*** Opening of THE DATA ***

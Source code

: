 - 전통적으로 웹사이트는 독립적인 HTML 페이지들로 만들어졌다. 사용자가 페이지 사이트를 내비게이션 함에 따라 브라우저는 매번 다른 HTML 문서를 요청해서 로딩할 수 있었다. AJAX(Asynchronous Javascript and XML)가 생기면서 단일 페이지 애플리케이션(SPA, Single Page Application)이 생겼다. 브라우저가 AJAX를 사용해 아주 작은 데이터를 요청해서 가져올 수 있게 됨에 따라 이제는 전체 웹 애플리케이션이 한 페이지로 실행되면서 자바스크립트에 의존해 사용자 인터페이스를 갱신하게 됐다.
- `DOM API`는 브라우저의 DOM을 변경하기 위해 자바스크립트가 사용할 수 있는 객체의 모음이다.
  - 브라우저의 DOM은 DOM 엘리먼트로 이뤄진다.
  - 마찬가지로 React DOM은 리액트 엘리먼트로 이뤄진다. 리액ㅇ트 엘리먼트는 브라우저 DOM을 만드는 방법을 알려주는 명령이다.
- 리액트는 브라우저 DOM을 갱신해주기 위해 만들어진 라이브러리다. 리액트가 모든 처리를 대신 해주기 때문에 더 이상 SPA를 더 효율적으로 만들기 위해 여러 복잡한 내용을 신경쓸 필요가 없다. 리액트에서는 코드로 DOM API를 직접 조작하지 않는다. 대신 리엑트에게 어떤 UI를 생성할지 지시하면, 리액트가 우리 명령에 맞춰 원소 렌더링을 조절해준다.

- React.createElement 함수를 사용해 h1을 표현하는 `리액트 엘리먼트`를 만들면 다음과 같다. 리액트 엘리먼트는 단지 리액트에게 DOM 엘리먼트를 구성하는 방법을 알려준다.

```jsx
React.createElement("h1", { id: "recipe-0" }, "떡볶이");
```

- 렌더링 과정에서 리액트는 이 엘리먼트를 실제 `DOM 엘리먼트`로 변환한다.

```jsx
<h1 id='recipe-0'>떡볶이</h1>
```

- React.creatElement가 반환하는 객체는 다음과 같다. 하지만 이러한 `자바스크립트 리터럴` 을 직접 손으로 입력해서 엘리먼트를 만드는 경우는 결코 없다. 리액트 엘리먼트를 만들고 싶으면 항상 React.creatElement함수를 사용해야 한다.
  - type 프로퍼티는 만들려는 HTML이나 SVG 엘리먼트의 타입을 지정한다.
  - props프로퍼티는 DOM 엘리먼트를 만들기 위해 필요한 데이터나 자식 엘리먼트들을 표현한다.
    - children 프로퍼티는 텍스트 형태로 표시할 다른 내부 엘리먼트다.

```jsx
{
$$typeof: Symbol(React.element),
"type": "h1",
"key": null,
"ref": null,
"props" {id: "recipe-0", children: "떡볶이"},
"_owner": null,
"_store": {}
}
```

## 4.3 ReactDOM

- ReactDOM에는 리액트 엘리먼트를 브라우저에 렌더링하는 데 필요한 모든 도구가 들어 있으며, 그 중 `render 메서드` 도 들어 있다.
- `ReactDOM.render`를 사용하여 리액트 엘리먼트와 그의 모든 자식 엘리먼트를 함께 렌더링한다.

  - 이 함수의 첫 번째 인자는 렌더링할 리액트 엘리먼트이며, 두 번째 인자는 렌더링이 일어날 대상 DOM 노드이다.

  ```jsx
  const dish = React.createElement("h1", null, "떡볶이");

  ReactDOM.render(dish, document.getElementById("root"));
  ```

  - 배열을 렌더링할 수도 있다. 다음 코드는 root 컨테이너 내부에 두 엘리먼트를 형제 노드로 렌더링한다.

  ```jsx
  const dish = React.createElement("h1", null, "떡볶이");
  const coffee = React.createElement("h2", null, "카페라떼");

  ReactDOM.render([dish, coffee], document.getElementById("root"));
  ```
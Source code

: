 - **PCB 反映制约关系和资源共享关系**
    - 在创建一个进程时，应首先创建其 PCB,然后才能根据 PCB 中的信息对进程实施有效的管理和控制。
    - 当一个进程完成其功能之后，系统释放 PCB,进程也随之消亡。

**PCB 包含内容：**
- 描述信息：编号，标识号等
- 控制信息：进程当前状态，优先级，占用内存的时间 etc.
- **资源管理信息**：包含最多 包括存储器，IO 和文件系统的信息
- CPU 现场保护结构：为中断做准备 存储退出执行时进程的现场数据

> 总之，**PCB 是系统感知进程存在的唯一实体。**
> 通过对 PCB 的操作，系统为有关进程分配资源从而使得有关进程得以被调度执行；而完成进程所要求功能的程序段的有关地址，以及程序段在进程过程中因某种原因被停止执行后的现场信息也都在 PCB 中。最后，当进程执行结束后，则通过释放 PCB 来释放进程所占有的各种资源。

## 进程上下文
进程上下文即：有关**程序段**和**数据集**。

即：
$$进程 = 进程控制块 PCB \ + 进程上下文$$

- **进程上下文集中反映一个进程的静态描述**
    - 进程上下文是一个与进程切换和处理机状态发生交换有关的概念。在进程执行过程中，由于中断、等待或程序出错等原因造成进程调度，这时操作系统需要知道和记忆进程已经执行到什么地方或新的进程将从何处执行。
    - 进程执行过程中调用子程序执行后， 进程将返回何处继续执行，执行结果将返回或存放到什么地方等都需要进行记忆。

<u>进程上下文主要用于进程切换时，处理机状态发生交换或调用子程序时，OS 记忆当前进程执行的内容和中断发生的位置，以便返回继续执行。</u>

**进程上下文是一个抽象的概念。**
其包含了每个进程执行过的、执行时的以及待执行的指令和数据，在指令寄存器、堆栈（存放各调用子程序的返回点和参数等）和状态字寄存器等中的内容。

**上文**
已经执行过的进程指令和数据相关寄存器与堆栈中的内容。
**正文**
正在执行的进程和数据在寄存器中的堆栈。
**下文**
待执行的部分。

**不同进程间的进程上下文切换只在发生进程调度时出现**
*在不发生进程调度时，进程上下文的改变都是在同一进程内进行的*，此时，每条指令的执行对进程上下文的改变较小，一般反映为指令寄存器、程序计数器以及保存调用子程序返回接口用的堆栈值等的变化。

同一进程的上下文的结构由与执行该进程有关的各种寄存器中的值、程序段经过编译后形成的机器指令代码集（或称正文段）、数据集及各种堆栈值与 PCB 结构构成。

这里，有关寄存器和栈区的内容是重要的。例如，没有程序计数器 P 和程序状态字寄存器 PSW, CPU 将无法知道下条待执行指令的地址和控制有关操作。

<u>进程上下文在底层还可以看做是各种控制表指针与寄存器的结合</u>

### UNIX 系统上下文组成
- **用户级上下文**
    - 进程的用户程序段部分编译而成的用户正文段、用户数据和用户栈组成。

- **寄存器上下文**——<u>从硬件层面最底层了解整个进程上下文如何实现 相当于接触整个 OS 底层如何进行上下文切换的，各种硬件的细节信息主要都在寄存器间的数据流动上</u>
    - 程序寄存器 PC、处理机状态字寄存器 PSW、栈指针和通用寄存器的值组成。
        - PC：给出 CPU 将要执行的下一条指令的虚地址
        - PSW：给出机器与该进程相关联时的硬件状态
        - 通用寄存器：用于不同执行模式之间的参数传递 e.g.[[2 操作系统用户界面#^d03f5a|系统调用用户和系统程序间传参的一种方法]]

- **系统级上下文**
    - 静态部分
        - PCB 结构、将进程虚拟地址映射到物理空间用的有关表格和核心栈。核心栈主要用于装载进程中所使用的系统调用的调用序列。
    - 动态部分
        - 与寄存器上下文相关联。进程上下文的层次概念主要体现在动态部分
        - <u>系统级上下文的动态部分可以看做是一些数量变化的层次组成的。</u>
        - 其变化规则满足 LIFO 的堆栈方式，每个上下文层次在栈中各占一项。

*** Close of THE DATA ***

→ EXERCISE REQUIREMENTS
Some lines of the records above contain the word "엘리먼트로". How many are there? Reply with the number alone.

→ TASK SOLUTION
2